Alex Van Halen: Your love life. I can’t really think of anything, I’ll talk about anything.

 

Marc Allan: Tell me about your love life?

 

Alex Van Halen: I’ll tell you what, you follow us back to the hotel after the show.

 

Marc Allan: What kind of things can we expect from Van Halen in the future?

 

Alex Van Halen: Okay, Van Halen just takes it one day at a time, but I hate to use that wording, sounds like a fuckin’ movie.

 

Marc Allan: Or a TV show.

 

Alex Van Halen: We take it as it comes, we don’t plan. We write all the time, and we have one of the greatest outside influences, which is Ted Templeman. Because when we get off tour, which will be in December sometime, I think, we go into the basement, where we rehearse, and we’ll play all of the songs that have been written over the last year. And Ted will listen, and his first impression of the songs that he hears, which are good, will usually be the ones that end up on the album. The last album was done maybe out of 50 songs. You know, we might do something quasi-religious next year, who knows? We didn’t know that we were gonna add little keyboards to this album until we actually sat down in the basement and Ed started playing a little bit, and there it was, “And the Cradle Will Rock“. First take, so we put it on the album, first song.

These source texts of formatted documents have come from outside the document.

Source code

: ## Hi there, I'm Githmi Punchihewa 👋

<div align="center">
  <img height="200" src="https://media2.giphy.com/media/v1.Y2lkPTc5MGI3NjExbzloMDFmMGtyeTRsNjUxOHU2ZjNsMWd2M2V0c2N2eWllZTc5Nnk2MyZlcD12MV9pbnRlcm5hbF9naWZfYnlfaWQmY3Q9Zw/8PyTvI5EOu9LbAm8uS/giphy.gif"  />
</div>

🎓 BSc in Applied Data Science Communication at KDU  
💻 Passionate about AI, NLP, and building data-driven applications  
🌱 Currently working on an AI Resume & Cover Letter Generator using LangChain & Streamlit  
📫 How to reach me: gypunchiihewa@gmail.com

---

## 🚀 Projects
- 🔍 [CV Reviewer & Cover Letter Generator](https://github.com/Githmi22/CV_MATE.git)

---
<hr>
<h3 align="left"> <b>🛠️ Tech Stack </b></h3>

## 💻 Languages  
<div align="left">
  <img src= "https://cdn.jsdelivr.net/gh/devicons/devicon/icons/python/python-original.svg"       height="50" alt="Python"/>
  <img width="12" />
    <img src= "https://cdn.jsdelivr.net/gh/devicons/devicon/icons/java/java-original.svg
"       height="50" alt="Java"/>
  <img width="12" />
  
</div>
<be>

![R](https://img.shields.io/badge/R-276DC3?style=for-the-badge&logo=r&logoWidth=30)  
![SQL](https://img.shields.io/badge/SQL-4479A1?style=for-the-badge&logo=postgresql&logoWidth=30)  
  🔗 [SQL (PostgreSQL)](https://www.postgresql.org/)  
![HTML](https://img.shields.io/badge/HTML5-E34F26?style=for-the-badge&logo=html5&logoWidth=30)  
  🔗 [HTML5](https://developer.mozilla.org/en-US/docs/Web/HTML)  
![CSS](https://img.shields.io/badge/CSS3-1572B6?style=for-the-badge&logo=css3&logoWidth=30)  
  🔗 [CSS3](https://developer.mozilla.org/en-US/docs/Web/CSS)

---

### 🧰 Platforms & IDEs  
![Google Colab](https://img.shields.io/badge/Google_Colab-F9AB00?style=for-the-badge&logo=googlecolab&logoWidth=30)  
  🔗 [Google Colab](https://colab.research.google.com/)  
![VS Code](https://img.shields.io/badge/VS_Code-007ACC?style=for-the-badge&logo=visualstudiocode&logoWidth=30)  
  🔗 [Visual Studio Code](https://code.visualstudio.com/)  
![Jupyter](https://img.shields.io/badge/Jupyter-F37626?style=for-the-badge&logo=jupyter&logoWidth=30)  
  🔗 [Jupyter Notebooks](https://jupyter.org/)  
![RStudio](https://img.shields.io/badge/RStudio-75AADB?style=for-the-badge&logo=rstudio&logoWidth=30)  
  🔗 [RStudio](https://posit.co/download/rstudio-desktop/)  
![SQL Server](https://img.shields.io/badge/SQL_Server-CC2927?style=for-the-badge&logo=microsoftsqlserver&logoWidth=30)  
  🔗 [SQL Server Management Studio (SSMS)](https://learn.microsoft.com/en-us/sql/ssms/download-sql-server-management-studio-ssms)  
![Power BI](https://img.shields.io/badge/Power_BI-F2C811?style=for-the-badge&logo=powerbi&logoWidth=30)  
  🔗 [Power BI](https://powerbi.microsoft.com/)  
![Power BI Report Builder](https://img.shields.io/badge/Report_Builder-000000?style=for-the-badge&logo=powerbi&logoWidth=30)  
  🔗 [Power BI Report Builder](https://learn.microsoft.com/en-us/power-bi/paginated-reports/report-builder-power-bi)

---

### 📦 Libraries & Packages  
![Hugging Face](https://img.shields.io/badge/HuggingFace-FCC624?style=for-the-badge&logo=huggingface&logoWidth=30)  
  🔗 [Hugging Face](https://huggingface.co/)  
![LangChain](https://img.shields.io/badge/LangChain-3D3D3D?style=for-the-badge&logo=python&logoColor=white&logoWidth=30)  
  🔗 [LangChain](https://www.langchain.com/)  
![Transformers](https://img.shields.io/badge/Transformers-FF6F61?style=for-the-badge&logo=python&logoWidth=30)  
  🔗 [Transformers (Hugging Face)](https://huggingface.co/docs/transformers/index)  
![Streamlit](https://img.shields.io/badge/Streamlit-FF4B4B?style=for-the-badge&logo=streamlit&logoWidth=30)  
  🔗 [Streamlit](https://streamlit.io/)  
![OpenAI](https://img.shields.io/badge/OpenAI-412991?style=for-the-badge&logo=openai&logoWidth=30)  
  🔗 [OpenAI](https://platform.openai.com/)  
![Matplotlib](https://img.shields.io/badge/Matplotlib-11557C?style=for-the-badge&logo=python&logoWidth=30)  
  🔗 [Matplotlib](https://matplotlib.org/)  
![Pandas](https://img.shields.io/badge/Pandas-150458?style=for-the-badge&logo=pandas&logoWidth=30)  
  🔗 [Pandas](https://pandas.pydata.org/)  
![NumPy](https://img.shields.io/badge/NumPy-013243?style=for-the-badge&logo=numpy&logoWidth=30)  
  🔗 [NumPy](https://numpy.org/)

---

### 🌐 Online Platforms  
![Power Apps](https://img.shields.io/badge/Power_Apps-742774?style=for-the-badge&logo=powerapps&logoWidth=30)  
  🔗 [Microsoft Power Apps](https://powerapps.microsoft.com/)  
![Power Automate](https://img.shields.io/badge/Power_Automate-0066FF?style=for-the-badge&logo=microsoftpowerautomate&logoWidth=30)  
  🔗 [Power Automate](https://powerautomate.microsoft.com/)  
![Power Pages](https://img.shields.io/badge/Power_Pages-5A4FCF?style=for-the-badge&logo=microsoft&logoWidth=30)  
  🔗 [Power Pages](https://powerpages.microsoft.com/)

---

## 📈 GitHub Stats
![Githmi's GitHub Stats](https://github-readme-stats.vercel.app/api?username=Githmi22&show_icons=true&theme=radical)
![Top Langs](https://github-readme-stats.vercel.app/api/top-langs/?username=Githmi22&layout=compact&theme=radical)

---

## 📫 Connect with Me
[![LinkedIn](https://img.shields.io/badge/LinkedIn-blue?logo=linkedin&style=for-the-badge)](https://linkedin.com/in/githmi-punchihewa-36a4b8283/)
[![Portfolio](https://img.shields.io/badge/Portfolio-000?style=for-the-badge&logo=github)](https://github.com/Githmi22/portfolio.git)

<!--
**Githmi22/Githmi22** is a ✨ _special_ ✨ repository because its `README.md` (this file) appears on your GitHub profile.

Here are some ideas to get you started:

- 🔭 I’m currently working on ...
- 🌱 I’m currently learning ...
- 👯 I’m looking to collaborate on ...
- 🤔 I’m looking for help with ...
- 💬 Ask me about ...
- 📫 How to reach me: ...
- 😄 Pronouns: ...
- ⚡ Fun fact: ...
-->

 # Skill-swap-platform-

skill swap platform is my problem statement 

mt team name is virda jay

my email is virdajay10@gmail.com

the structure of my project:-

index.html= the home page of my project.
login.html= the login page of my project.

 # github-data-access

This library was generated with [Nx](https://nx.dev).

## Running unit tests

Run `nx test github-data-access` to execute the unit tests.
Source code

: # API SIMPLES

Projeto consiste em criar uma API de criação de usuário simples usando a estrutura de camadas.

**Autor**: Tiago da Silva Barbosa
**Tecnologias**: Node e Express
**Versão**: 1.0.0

But I’ll tell you, Ted’s a great guy. When we get together in the studio he’s like a fifth member of the band. We all throw ideas around, and Ted is the guy that makes some sense out of it. Somebody has to be sane in there.

 

Marc Allan: How long is this tour gonna last?

 

Alex Van Halen: ‘Til about December I think, it’ll be a total of about 10 months. In that course, we just came back from Europe, it’s good to be back in the states, thank God.

 

Marc Allan: What do you miss most when you go? Do you miss the good food–

 

Alex Van Halen: Yeah, I miss the food, yeah it’s true. It really makes me laugh when we come back, and a friend of mine will walk up and say, “Oh my God, isn’t this marvelous? “I’m gonna spend three weeks in England.” All right, you thought it was American, I don’t mean to knock the people or anything, it’s just one of those things, the food is not very good, the weather is absolutely unbearable, it’s always raining, always muggy. The audiences are great, they love rock and roll, they love to get into it. And the proof of that is because 90% of the bands on the radio are English. As for the rest of Europe, you know, Holland is my home country, so it’s nice to go back there once in a while. And we just finished playing the largest festival they ever had there, a place called Pinkpop, 50,000 Dutch people there, and that was good, but it’s really nice to be back in the states. There’s no way to describe it.

 

Marc Allan: December, January, and February you’re recording another album, and then back on the road again?

 

Alex Van Halen: Right, yeah, the last album we recorded took 10 days, and then of course the mandatory mixing and re-mixing, but the actual recording process takes very few days. So I see no problem at all.

 

Marc Allan: How long have you been on the road now?

 

Alex Van Halen: We left February or March, but I don’t know what month this is.

 

Marc Allan: This is July right now.

 

Alex Van Halen: Okay, so how many months is that?

 

Marc Allan: Does it bother you? Do you get tired?

 

Alex Van Halen:  No, you get used to it. As a matter of fact, even before the record, before the touring, we were all doing the same thing, only on a smaller scale. We would play five, 45 minute sets a night in the club, five, six days a week. And it would all be random long traveling distance, you know, two, three hours, which is your average plane flight from city to city anyway. And now all we do is play about 100 minutes, we used to play five hours, and no slow songs.